● **What the exercise asks**:
Copy out all the lines in the records that include the word "國土世間".

[[ Entries supplied open ]]

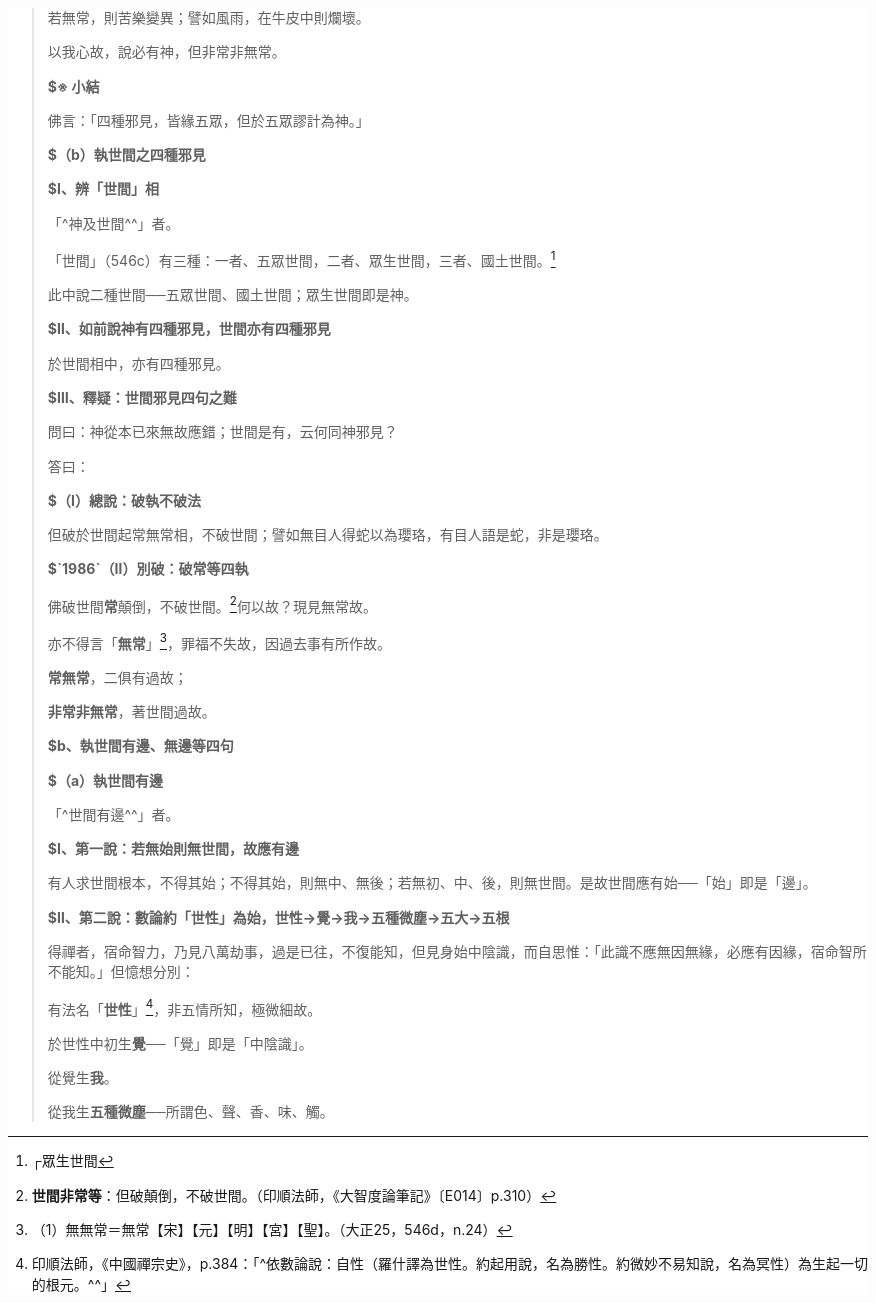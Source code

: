 > 若無常，則苦樂變異；譬如風雨，在牛皮中則爛壞。
>
> 以我心故，說必有神，但非常非無常。
>
> **\$※ 小結**
>
> 佛言：「四種邪見，皆緣五眾，但於五眾謬計為神。」
>
> **\$（b）執世間之四種邪見**
>
> **\$Ⅰ、辨「世間」相**
>
> 「\^神及世間\^\^」者。
>
> 「世間」（546c）有三種：一者、五眾世間，二者、眾生世間，三者、國土世間。[^24]
>
> 此中說二種世間──五眾世間、國土世間；眾生世間即是神。
>
> **\$Ⅱ、如前說神有四種邪見，世間亦有四種邪見**
>
> 於世間相中，亦有四種邪見。
>
> **\$Ⅲ、釋疑：世間邪見四句之難**
>
> 問曰：神從本已來無故應錯；世間是有，云何同神邪見？
>
> 答曰：
>
> **\$（Ⅰ）總說：破執不破法**
>
> 但破於世間起常無常相，不破世間；譬如無目人得蛇以為瓔珞，有目人語是蛇，非是瓔珞。
>
> **\$\`1986\`（Ⅱ）別破：破常等四執**
>
> 佛破世間**常**顛倒，不破世間。[^25]何以故？現見無常故。
>
> 亦不得言「**無常**」[^26]，罪福不失故，因過去事有所作故。
>
> **常無常**，二俱有過故；
>
> **非常非無常**，著世間過故。
>
> **\$b、執世間有邊、無邊等四句**
>
> **\$（a）執世間有邊**
>
> 「\^世間有邊\^\^」者。
>
> **\$Ⅰ、第一說：若無始則無世間，故應有邊**
>
> 有人求世間根本，不得其始；不得其始，則無中、無後；若無初、中、後，則無世間。是故世間應有始──「始」即是「邊」。
>
> **\$Ⅱ、第二說：數論約「世性」為始，世性→覺→我→五種微塵→五大→五根**
>
> 得禪者，宿命智力，乃見八萬劫事，過是已往，不復能知，但見身始中陰識，而自思惟：「此識不應無因無緣，必應有因緣，宿命智所不能知。」但憶想分別：
>
> 有法名「**世性**」[^27]，非五情所知，極微細故。
>
> 於世性中初生**覺**──「覺」即是「中陰識」。
>
> 從覺生**我**。
>
> 從我生**五種微塵**──所謂色、聲、香、味、觸。
>

[^1]: （大智......十）十七字＝（大智度論卷第七十釋第四十八品下佛母品訖四十九品）二十三字【宋】，＝（大智度論卷第七十釋佛母品第四十八下訖四十九品）二十二字【元】，＝（大智度論卷第七十釋佛母品第四十八之下）十八字【明】，＝（大智度論卷第七十釋第四十八品下佛母品訖四十九品）二十三字【宮】，＝（大智度經論釋第四十七品下，七十訖第四十八品）二十字【聖】，＝（摩訶般若波羅蜜品四十七之餘卷七十）十六字【石】。（大正25，545d，n.10）
[^2]: （諸）＋眾生【聖】【聖乙】【石】。（大正25，545d，n.12）
[^3]: 《大般若波羅蜜多經》卷442〈46 佛母品〉：
[^4]: 《大般若波羅蜜多經》卷442〈46
[^5]: 識＋（神及世間常是事實，餘妄語，是見依色）【元】【明】，識＋（神及）【聖乙】。（大正25，545d，n.17）
[^6]: 《大般若波羅蜜多經》卷442〈46
[^7]: 印順法師，《如來藏之研究》，pp.13-15：
[^8]: 《大般若波羅蜜多經》卷442〈46
[^9]: 因＝曰【聖】。（大正25，545d，n.18）
[^10]: 《大般若波羅蜜多經》卷442〈46 佛母品〉：
[^11]: （是）＋五【元】【明】【聖】【聖乙】。（大正25，545d，n.21）
[^12]: （有漏法）＋無【宋】【元】【明】【宮】。（大正25，546d，n.1）
[^13]: （諸）＋法【宋】【元】【明】【宮】【聖】【聖乙】。（大正25，546d，n.2）
[^14]: 《大般若波羅蜜多經》卷442〈46
[^15]: 《大般若波羅蜜多經》卷442〈46
[^16]: 另參見《大智度論》卷55〈28 幻人聽法品〉（大正25，450b）。
[^17]: 《大般若波羅蜜多經》卷442〈46 佛母品〉：
[^18]: 《大般若波羅蜜多經》卷442〈46 佛母品〉：
[^19]: 《大般若波羅蜜多經》卷442〈46 佛母品〉：
[^20]: （為）＋出【元】【明】【聖乙】【石】。（大正25，546d，n.8）
[^21]: 參見《中阿含經》卷1（4經）《水喻經》（大正1，424a13-425a13）。
[^22]: 實＋（相）【聖乙】【石】。（大正25，546d，n.12）
[^23]: 若＋（神）【元】【明】【聖乙】。（大正25，546d，n.17）
[^24]: ┌眾生世間
[^25]: **世間非常等**：但破顛倒，不破世間。（印順法師，《大智度論筆記》〔E014〕p.310）
[^26]: （1）無無常＝無常【宋】【元】【明】【宮】【聖】。（大正25，546d，n.24）
[^27]: 印順法師，《中國禪宗史》，p.384：「\^依數論說：自性（羅什譯為世性。約起用說，名為勝性。約微妙不易知說，名為冥性）為生起一切的根元。\^\^」
[^28]: （虛）＋空【宋】【元】【明】【宮】。（大正25，546d，n.26）
[^29]: 〔唐〕澄觀述，《大方廣佛華嚴經隨疏演義鈔》卷45〈22
[^30]: **有為無為互不相離**：五眾是有為，五眾如是無為。（印順法師，《大智度論筆記》〔E001〕p.285）
[^31]: **大小說異**：大小行異。（印順法師，《大智度論筆記》〔E014〕p.310）
[^32]: 法＋（捨不善法）【宋】【元】【明】【石】，（捨不善界）【聖】【聖乙】。（大正25，547d，n.12）
[^33]: 〔故皆......致〕八字－【宋】【元】【明】【宮】。（大正25，547d，n.14）
[^34]: 無為：賢聖忍此而有差別。（印順法師，《大智度論筆記》〔E005〕p.295）
[^35]: **所證所說唯如**。（印順法師，《大智度論筆記》〔E014〕p.310）
[^36]: 九＋（品，問相品）【宮】。（大正25，547d，n.19）
[^37]: （大智度論釋問相品第四十九）十二字＝（摩訶般若波羅蜜品第四十八問相品）十五字【石】，〔大智度論〕－【明】。（大正25，547d，n.18）
[^38]: （1）《放光般若經》卷11〈50 問相品〉：
[^39]: 《大般若波羅蜜多經》卷442〈47
[^40]: 《大般若波羅蜜多經》卷442〈47
[^41]: 《大般若波羅蜜多經》卷442〈47
[^42]: 《大般若波羅蜜多經》卷442〈47
[^43]: 《大般若波羅蜜多經》卷442〈47 示相品〉：
[^44]: （實）＋相【宋】【元】【明】【宮】。（大正25，548d，n.6）
[^45]: 《大般若波羅蜜多經》卷442〈47 示相品〉：
[^46]: 《大般若波羅蜜多經》卷443〈47 示相品〉：
[^47]: 《大般若波羅蜜多經》卷443〈47
[^48]: 《大般若波羅蜜多經》卷443〈47
[^49]: 《大般若波羅蜜多經》卷443〈47
[^50]: 《大般若波羅蜜多經》卷443〈47
[^51]: 《大般若波羅蜜多經》卷443〈47
[^52]: 《正觀》（6），p.181：《大智度論》卷64〈42
[^53]: 《正觀》（6），p.181：《大智度論》卷64〈43
[^54]: 《正觀》（6），p.181：《大智度論》卷43（大正25，370a25-b21）、卷54（大正25，444a28-15）、卷55（大正25，454b1-8）。
[^55]: 《正觀》（6），p.181：《大智度論》卷56〈30
[^56]: 《正觀》（6），p.181：《大智度論》卷62〈41
[^57]: ┌或說空
[^58]: ┌空、無相、無作──────────淺────三乘共
[^59]: （1）《正觀》（6），p.181：《大智度論》卷1（大正25，60b19-c6）、卷15（170b29-171b15）、卷17（189b4-24）、卷22（222b27-c16）、卷31（287c6-18）、卷35（319a13-18）、卷52（433c2-9）、卷53（439b1-13）。
[^60]: **二諦**：建立於世間語言；無俗則無真；二諦皆有。（印順法師，《大智度論筆記》〔E002〕p.286）
[^61]: 竟：6.終於，到底。（《漢語大詞典》（八），p.385）
[^62]: 可不＝不可【元】【明】。（大正25，548d，n.23）
[^63]: 《正觀》（6），p.182：《大智度論》卷42（大正25，365a29-b3）、卷70（大正25，550c24-26）。
[^64]: （1）《中論》卷1〈5 觀六種品〉（大正30，7b16-c10）：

[[ Entries supplied closed ]]

● **Output for this exercise**:
> 「世間」（546c）有三種：一者、五眾世間，二者、眾生世間，三者、國土世間。[^24]
> 此中說二種世間──五眾世間、國土世間；眾生世間即是神。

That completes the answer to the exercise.